南海放送のディレクター・伊東英朗は、この事実について丹念に番組で追い続け、取材のひとつの集大成として劇場版の『放射線を浴びたX年後』を監督した。公開されたのは2012年。映画は同年の主だった映像賞を総ナメする形になり、自主上映は現在も多くの人を動員している。

しかし、伊東はそれで自分の役目が終わったとは思っていなかった。水爆実験の影響を受けたマグロ漁船の元乗組員や遺族の方々への取材を続け、NNNドキュメントで放送の番組を演出し、書籍を刊行した。その過程で川口美砂さんという、マグロ漁船乗組員の父の早逝はビキニでの被ばくに関係しているのではないか、と疑念を持つ女性が現れ、伊東と行動をともにするようになった。
そうして出来上がったのが『放射線を浴びたX年後2』だ。川口さんが画面上も軸になったことで、映画の雰囲気は、ジャーナリスティックな前作とはまた変わったものになっている。その点を中心に話を伺った。

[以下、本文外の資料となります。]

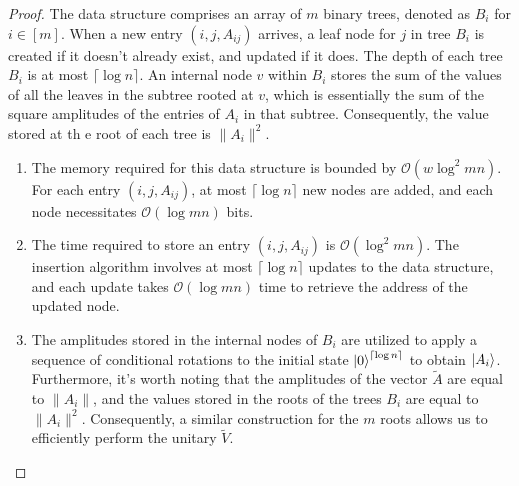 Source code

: \documentclass[10pt,twoside,reqno]{amsart} %
\theoremstyle{plain}
\theoremstyle{definition}
\begin{document}
\begin{proof}
  The data structure comprises an array of $m$ binary trees, denoted as $B_i$ 
  for $i \in [m]$. When a new entry $(i, j, A_{ij})$ arrives, a leaf node for
  $j$ in tree $B_i$ is created if it doesn't already exist, and updated if it
  does. The depth of each tree $B_i$ is at most $\lceil\log n\rceil$. An internal
  node $v$ within $B_i$ stores the sum of the values of all the leaves in the
  subtree rooted at $v$, which is essentially the sum of the square amplitudes
  of the entries of $A_i$ in that subtree. Consequently, the value stored at th
  e root of each tree is $\|A_i\|^2$. 
  \begin{enumerate}
    \item The memory required for this data structure is bounded by
      $\mathcal{O}(w\log^2 mn)$. For each entry $(i, j, A_{ij})$, at most
      $\lceil\log n\rceil$ new nodes are added, and each node necessitates
      $\mathcal{O}(\log mn)$ bits.
    \item The time required to store an entry $(i, j, A_{ij})$ is
      $\mathcal{O}(\log^2 mn)$. The insertion algorithm involves at most 
      $\lceil \log n\rceil$ updates to the data structure, and each update takes
      $\mathcal{O}(\log mn)$ time to retrieve the address of the updated node.
    \item The amplitudes stored in the internal nodes of $B_i$ are utilized
      to apply a sequence of conditional rotations to the initial state
      $\ket0^{\lceil\log n\rceil}$ to obtain $\ket{A_i}$. Furthermore, it's
      worth noting that the amplitudes of the vector $\widetilde{A}$ are equal
      to $\|A_i\|$, and the values stored in the roots of the trees $B_i$ are
      equal to $\|A_i\|^2$. Consequently, a similar construction for the $m$
      roots allows us to efficiently perform the unitary $\widetilde{V}$.
  \end{enumerate}
\end{proof}
\end{document}
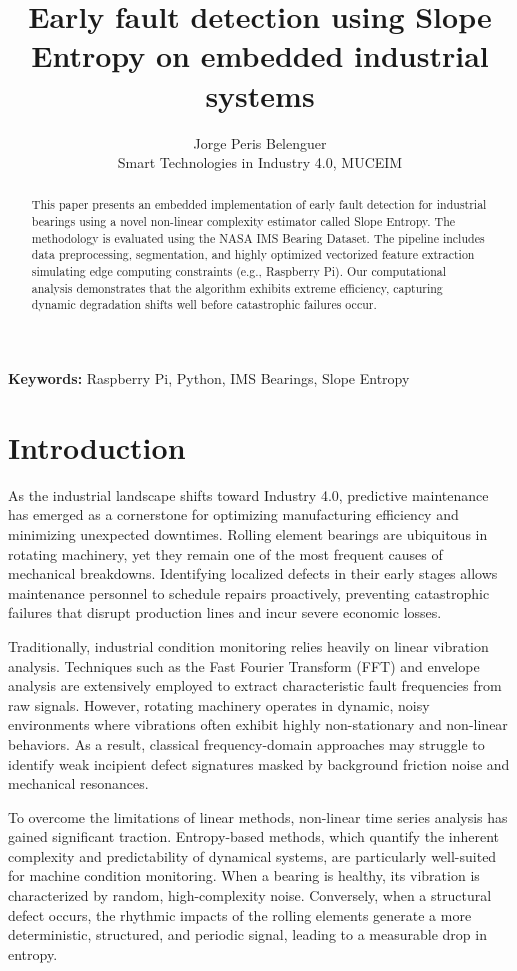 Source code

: \documentclass{article}
\title{Early fault detection using Slope Entropy on embedded industrial systems}
\author{Jorge Peris Belenguer \\ Smart Technologies in Industry 4.0, MUCEIM}
\date{}
\begin{document}
\maketitle

\begin{abstract}
This paper presents an embedded implementation of early fault detection for industrial bearings using a novel non-linear complexity estimator called Slope Entropy. The methodology is evaluated using the NASA IMS Bearing Dataset. The pipeline includes data preprocessing, segmentation, and highly optimized vectorized feature extraction simulating edge computing constraints (e.g., Raspberry Pi). Our computational analysis demonstrates that the algorithm exhibits extreme efficiency, capturing dynamic degradation shifts well before catastrophic failures occur.
\end{abstract}

\textbf{Keywords:} Raspberry Pi, Python, IMS Bearings, Slope Entropy


\section{Introduction}
As the industrial landscape shifts toward Industry 4.0, predictive maintenance has emerged as a cornerstone for optimizing manufacturing efficiency and minimizing unexpected downtimes. Rolling element bearings are ubiquitous in rotating machinery, yet they remain one of the most frequent causes of mechanical breakdowns. Identifying localized defects in their early stages allows maintenance personnel to schedule repairs proactively, preventing catastrophic failures that disrupt production lines and incur severe economic losses.

Traditionally, industrial condition monitoring relies heavily on linear vibration analysis. Techniques such as the Fast Fourier Transform (FFT) and envelope analysis are extensively employed to extract characteristic fault frequencies from raw signals. However, rotating machinery operates in dynamic, noisy environments where vibrations often exhibit highly non-stationary and non-linear behaviors. As a result, classical frequency-domain approaches may struggle to identify weak incipient defect signatures masked by background friction noise and mechanical resonances.

To overcome the limitations of linear methods, non-linear time series analysis has gained significant traction. Entropy-based methods, which quantify the inherent complexity and predictability of dynamical systems, are particularly well-suited for machine condition monitoring. When a bearing is healthy, its vibration is characterized by random, high-complexity noise. Conversely, when a structural defect occurs, the rhythmic impacts of the rolling elements generate a more deterministic, structured, and periodic signal, leading to a measurable drop in entropy.
\end{document}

なお、このインタビューは同席者が全員発言する、ややイレギュラーな進行となったため、座談形式の記事として構成しています。
(構成・neoneo若木/構成協力・リンリンコリンズ凛凛)



発言者
伊東英朗(監督/南海放送)
猿田ゆう(宣伝配給協力/ウッキー・プロダクション)
皆川ちか(ライター)
若木康輔(neoneo編集室)


僕には川口さんの気持ちがよく分かった

皆川
 まず、映画を拝見する前に、伊東監督が去年の秋に出された著書のほうの『放射線を浴びたX年後』(2014・講談社)を読みました。とても面白かったです。登場する方々の肉声が活き活きしていて、しっかりと温度が感じられて。ノンフィクション・ノベルのような臨場感を感じながら読みました。「聞きたかったら土の下に行ってこいや」「五〇年前に来い」といった言葉が、グサッとこちらに刺さってきました。

伊東
 ありがとうございます。あの言葉はね、直接聞いた僕の胸にも突き刺さりました。

若木
 今回、伊東監督にお話を伺うにあたって、猿田女史から、聞き手に女性も入って貰ったらどうかと提案がありました。川口さんが実質上の主人公になっているからでしょう?

猿田
 はい、そうですね。

若木
 それで、同じ回のマスコミ試写で見た皆川さんに聞いてもらうことにしたわけです。川口さんが映画の中心人物になったことには、伊東さんなりの企み、計算があったのでは、などを。

伊東
 フフフ、計算なんか無かった、と言ったらどうします?

若木
 それはますます興味深いですよ(笑)。

皆川
 川口さんは、高知県室戸市出身で、マグロ漁船乗組員だったお父様を早くに亡くされている。伊東監督が追っているテーマの当事者です。そういう女性を主人公に据えることで、前作とは違った物語のダイナミズムが生まれると判断したのではないか。あるいは、伊東さんが川口さんのパーソナリティに惚れ込んだのか、など、いろいろ考えたのですが。

伊東
 それは映画の作り方の部分で、でしょうか。それとも、運動の部分で?

若木
 今日は映画監督の伊東さんに、映画の作りの話を中心にお聞きしたい。

伊東
 分かりました。実のところは必然なんですよ。こういう形になったのは。

皆川
 その必然とは何かを伺う前に、お二人が知り合ったきっかけを教えていただけますか。映画の中で川口さんは、前作を見て伊東監督との縁ができた、と話されていましたけれど。

伊東
 一昨年、2013年に、今回の主要人物である元マグロ船漁労長の山田勝利さんが、室戸で前作の上映会をやってくれました。その時、たまたま川口さんが東京から帰省していたんです。ちょうど帰る日に、妹さんから「こんな映画がある」と誘われ、見て、お父さんとのつながりに驚いたそうなんです。それで川口さんは、映画を作った人間に直接話を聞きたいと猿田さんに連絡をとった。それが最初ですね。

猿田
 室戸での上映会には私も行き、パンフレットを売っていたので、川口さんとは直接顔を合わせて名刺交換はしていました。それで、監督に会いたいという熱がすごいな、と感じたんですよ。東京に戻ってからも電話やメールをくれて。

皆川
 いったんは猿田さんが窓口になっていたんですね。

猿田
 監督は連絡先を公表していないので、問い合わせなどは基本、私のところに集まるんです。川口さんとは一度会っているし、お父様のこともチラッと聞いていたけど、詳しくは聞いていないので、どうしてそんなに監督に会いたいんだろう? と不思議には感じていました。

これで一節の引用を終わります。